Broadly speaking, the companies do not allow content on their platforms that promotes or encourages criminal behavior. The majority of Yahoo Boys accounts and groups identified by WIRED were removed after we contacted the companies about the groups’ apparent existence. Despite these removals, dozens more Yahoo Boys groups and accounts remain online.

“They don’t hide under different names,” says Kathy Waters, the nonprofit’s co-founder and executive director Standing up against love fraudsters, which has haunted the Yahoo Boys for years. Waters says the social media companies essentially provide the Yahoo Boys with “free office space” to organize and conduct their activities. “They sell scripts, photos and character identification, all online, all on social media platforms,” she says. “Why these accounts still exist is a mystery to me.”

The Yahoo Boys are not a single, organized group. Instead, it is a collection of thousands of scammers working individually or in groups. Her name often comes from Nigeria was previously aimed at users of Yahoo services, with links back to the old Nigerian Prince email scams. Groups in West Africa can often be organized into various brotherhoods Cult gangs.
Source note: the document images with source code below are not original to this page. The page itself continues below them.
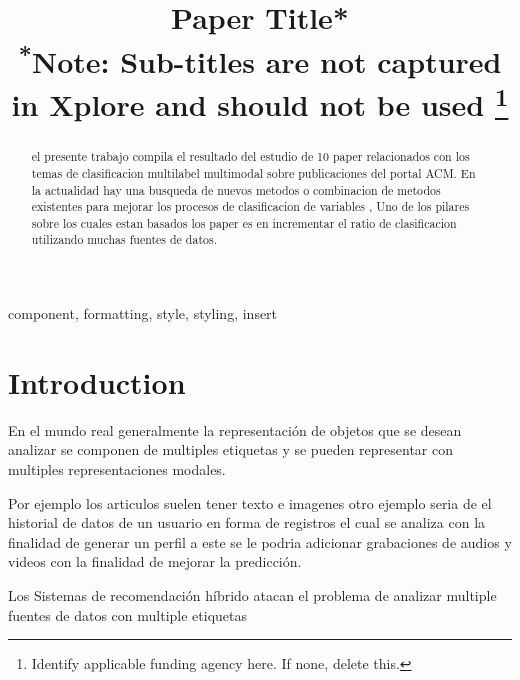 \documentclass[conference]{IEEEtran}
\begin{document}
\title{Paper Title*\\
{\footnotesize \textsuperscript{*}Note: Sub-titles are not captured in Xplore and
should not be used}
\thanks{Identify applicable funding agency here. If none, delete this.}
}

\author{

}

\maketitle

\begin{abstract}
el presente trabajo compila el resultado del estudio de 10 paper relacionados con los temas de clasificacion multilabel multimodal sobre publicaciones del portal ACM.
En la actualidad hay una busqueda de nuevos metodos o combinacion  de metodos existentes para mejorar los procesos de clasificacion de variables ,
Uno de los pilares sobre los cuales estan basados los paper es en incrementar el ratio de clasificacion utilizando muchas fuentes de datos.
\end{abstract}

\begin{IEEEkeywords}
component, formatting, style, styling, insert
\end{IEEEkeywords}

\section{Introduction}
En el mundo real generalmente la representación de objetos que se desean analizar se componen de multiples etiquetas y se pueden representar con multiples representaciones modales.

Por ejemplo los articulos suelen tener texto e imagenes otro ejemplo seria  de  el historial de datos de un usuario en forma de registros el cual se analiza con la finalidad de generar un perfil a este se le podria adicionar grabaciones de audios y videos con la finalidad de mejorar la predicción.

Los Sistemas de recomendación híbrido atacan el problema de analizar multiple fuentes de datos con multiple etiquetas
 
\end{document}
“Yahoo is a wealth of knowledge that allows you to carry out scams,” said Gary Warner, director of intelligence at DarkTower and director of the Computer Forensics Research Laboratory at the University of Alabama at Birmingham. According to Warner, while there are different levels of Yahoo Boys sophistication, many simply use their phone. “Most of these threat actors only use one device,” he says.

The Yahoo Boys run dozens of scams – from romance scams to Business email compromise. When contacting potential victims, they often “bombard” people by sending hundreds of messages to dating app accounts or Facebook profiles. “They will say anything they can to get the next penny in their pocket,” Waters says.
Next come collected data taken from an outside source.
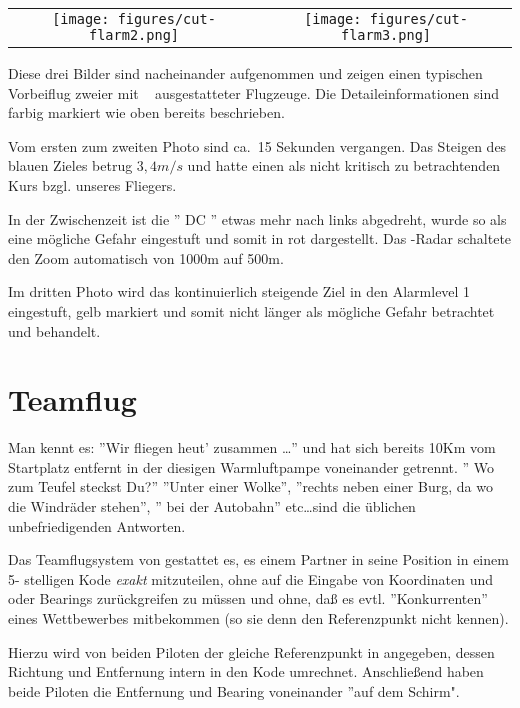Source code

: \begin{center}
\begin{tabular}{c c}
\texttt{[image: figures/cut-flarm2.png]}&
\texttt{[image: figures/cut-flarm3.png]}\\
\end{tabular}
\end{center}
Diese drei Bilder sind nacheinander aufgenommen und zeigen einen typischen Vorbeiflug zweier
mit \fl~ ausgestatteter Flugzeuge. Die Detaileinformationen sind farbig markiert wie oben bereits
beschrieben.

Vom ersten zum zweiten Photo sind ca.\ 15 Sekunden vergangen.
Das Steigen des blauen Zieles betrug $3,4m/s$ und hatte einen als nicht
kritisch zu betrachtenden Kurs bzgl. unseres Fliegers.

In der Zwischenzeit  ist die '' DC '' etwas mehr nach links abgedreht, wurde so als
eine mögliche Gefahr eingestuft und somit in rot dargestellt.
Das \fl-Radar schaltete den Zoom automatisch von 1000m auf 500m.

Im dritten Photo wird das kontinuierlich steigende Ziel in den Alarmlevel 1
eingestuft, gelb markiert und somit nicht länger als mögliche Gefahr
betrachtet und behandelt.


\section{Teamflug}

Man kennt es: ''Wir fliegen heut' zusammen \dots'' und hat sich bereits 10Km vom
Startplatz entfernt in der diesigen Warmluftpampe voneinander getrennt. '' Wo zum Teufel steckst Du?''
''Unter einer Wolke'', ''rechts neben einer Burg, da wo die Windräder stehen'', '' bei der Autobahn'' etc\dots sind die üblichen
unbefriedigenden Antworten.


Das Teamflugsystem von \xc gestattet es, es einem Partner in \xc seine Position
  in einem 5- stelligen Kode \textsl{exakt} mitzuteilen, ohne auf die Eingabe von Koordinaten und
  oder Bearings zurückgreifen zu müssen und ohne, daß es evtl. ''Konkurrenten'' eines Wettbewerbes mitbekommen
  (so sie denn den Referenzpunkt nicht kennen).

  Hierzu wird von beiden Piloten der gleiche  Referenzpunkt in \xc angegeben,
  dessen Richtung und Entfernung \xc intern in den Kode umrechnet.
  Anschließend haben beide Piloten die Entfernung und Bearing voneinander ''auf dem Schirm".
When you search for the Yahoo Boys on Facebook, two warnings appear: both state that the results may be linked to fraudulent activity that is not allowed on the site. If you click through the alerts, you’ll discover Yahoo Boy groups with thousands of members – one of which had more than 70,000.

Within the groups – alongside posts selling SIM cards and albums containing hundreds of images – many of the scammers push people to other messaging platforms such as Meta’s WhatsApp or Telegram. This is where the Yahoo Boys are at their bravest. Some groups and channels on the two platforms receive hundreds of posts daily and are part of their larger network of operations.
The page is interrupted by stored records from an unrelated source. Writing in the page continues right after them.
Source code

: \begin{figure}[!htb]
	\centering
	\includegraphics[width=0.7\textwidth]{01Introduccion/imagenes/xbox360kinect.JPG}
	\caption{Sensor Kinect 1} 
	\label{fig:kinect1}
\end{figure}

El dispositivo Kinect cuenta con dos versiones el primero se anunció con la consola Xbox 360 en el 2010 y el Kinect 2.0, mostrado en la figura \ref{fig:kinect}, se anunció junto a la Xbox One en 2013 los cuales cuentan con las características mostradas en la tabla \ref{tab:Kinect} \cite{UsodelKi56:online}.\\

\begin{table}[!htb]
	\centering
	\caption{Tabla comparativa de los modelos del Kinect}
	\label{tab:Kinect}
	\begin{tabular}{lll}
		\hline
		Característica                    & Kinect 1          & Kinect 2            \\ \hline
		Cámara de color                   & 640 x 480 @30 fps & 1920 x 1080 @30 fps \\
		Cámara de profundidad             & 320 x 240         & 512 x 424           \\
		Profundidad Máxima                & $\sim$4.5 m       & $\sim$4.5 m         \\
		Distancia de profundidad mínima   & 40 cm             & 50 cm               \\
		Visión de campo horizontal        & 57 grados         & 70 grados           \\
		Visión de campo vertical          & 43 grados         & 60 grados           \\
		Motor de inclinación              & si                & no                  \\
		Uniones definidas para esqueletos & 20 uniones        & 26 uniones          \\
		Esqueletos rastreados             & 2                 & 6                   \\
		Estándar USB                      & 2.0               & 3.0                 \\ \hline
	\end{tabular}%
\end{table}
After WIRED asked Facebook about the 16 groups we identified, the company removed them and some WhatsApp groups were deactivated. “Scammers use every platform at their disposal to defraud people and are constantly adapting to avoid getting caught,” said Al Tolan, a Meta spokesperson. They did not directly address the accounts that were removed or were easily found. “The deliberate exploitation of others for money is against our policies, and we take action when we become aware of it,” Tolan said. “We continue to invest in technology and cooperate with law enforcement to help them prosecute fraudsters. We also actively provide tips on how people can protect themselves and their accounts and avoid fraud.”

Groups on Telegram were removed after WIRED notified the company’s press office; However, the platform did not respond to the reasons for the removal.

Across all types of social media, Yahoo Boys scammers share “scripts” that they use to socially manipulate people. These can be thousands of words long and can be copied and pasted to different victims. Many have been online for years. “I’ve seen some scripts that are 30 and 60 layers deep before the fraudster actually has to think of something else to say,” says Ronnie Tokazowski, chief fraud fighter at Intelligence for Good, which works with cybercrime victims. “It’s 100 percent how they manipulate people,” Tokazowski says.

Among the many scams, they pose as military officers, people offering “contacts,” the FBI, doctors, and people looking for love. A “Good Morning” script includes about a dozen messages that scammers can send to their targets. “In a world full of deceit and lies, I feel happy when I see the love in your eyes. Good morning,” says one. But it gets much darker.